Go line by line through the data below and count those that hold "should". Return only the number.
───── Data for processing ─────
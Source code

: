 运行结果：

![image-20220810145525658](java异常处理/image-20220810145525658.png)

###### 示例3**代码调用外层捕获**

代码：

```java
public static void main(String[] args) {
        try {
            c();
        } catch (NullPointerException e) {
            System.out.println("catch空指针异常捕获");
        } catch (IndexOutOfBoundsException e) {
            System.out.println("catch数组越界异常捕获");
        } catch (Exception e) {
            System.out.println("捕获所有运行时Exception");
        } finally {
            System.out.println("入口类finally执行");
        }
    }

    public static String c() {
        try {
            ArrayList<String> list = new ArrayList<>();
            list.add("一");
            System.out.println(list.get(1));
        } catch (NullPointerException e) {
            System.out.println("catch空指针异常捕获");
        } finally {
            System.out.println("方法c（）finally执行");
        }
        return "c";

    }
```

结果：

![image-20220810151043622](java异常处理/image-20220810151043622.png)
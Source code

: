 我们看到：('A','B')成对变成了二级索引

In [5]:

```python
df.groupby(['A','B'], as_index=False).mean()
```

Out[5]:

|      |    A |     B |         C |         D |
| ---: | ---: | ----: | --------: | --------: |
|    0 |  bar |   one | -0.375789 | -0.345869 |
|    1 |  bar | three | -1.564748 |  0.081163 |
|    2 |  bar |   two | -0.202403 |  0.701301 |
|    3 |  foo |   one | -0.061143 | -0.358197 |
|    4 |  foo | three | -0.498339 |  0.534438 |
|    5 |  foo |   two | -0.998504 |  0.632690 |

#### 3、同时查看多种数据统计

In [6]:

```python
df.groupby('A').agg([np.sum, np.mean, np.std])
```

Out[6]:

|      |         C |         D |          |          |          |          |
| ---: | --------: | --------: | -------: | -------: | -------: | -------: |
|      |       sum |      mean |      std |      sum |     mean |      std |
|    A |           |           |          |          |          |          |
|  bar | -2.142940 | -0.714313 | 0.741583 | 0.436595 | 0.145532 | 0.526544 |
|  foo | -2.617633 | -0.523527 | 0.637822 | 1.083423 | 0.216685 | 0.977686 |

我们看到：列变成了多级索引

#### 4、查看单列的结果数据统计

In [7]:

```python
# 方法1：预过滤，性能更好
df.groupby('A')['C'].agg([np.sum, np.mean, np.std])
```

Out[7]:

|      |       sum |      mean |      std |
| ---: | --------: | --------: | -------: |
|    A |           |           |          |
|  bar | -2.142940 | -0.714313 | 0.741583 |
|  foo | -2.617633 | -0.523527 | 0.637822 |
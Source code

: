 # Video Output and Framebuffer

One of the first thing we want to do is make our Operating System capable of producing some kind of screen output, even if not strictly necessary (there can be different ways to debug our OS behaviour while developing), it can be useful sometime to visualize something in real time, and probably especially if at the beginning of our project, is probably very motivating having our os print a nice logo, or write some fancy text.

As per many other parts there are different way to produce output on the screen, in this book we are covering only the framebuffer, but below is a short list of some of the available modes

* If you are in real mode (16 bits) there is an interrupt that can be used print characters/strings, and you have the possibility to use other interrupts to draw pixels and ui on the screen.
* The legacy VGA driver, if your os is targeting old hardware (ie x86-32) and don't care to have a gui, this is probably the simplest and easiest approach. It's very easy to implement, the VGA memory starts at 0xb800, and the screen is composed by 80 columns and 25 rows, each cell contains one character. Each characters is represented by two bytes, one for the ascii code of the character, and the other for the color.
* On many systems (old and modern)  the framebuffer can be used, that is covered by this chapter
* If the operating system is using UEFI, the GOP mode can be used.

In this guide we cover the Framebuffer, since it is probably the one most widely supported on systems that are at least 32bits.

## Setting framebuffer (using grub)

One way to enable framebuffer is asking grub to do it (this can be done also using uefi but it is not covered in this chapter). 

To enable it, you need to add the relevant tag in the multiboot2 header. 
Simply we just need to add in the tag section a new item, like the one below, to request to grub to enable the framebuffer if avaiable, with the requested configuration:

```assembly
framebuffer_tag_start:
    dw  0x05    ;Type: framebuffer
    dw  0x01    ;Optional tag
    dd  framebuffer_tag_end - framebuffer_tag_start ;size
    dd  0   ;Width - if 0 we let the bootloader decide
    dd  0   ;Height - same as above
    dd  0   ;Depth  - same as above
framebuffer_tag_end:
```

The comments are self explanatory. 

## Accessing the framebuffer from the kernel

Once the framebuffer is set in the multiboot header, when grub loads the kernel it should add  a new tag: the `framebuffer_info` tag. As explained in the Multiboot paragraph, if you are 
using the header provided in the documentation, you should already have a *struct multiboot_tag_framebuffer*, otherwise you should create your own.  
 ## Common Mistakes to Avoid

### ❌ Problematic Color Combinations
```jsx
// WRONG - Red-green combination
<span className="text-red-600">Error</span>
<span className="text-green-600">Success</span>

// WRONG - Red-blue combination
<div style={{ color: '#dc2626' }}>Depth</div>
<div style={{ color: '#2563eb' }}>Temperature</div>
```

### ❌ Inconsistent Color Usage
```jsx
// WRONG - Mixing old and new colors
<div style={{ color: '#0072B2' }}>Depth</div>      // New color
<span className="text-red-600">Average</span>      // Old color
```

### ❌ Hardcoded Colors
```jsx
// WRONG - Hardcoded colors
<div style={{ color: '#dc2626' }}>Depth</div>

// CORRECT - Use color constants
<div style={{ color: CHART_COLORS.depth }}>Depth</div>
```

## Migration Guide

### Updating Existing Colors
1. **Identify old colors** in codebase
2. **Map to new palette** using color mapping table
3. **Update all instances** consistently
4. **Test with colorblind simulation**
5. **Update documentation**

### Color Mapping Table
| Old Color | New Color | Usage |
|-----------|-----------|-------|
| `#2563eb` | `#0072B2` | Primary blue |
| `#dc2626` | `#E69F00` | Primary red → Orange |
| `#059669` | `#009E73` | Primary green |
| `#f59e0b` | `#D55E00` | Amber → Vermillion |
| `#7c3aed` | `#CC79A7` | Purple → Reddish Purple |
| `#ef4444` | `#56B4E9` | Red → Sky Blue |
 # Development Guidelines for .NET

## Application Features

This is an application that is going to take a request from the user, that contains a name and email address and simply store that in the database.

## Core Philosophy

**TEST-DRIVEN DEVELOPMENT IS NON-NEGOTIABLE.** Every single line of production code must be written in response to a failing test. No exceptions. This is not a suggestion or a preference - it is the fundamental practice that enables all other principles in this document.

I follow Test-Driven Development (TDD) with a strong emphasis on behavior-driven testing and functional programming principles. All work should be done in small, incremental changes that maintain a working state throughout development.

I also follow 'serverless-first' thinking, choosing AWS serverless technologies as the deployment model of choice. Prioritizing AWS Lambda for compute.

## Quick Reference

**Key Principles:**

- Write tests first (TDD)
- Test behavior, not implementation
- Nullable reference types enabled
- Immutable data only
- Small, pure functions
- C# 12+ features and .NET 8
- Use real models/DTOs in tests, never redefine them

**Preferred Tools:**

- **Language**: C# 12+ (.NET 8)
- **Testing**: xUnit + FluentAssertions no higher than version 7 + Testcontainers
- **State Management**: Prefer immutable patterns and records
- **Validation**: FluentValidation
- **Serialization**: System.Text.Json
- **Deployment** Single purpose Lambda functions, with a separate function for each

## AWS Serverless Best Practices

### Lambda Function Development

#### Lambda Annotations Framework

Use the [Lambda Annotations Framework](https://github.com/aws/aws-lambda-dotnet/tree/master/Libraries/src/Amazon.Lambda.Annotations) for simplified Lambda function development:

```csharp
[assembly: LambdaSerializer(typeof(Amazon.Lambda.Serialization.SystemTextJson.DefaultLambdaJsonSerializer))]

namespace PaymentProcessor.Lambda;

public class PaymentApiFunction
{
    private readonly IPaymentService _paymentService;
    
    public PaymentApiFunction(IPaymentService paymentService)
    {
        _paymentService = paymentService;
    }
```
─────
**Output for this task:** 3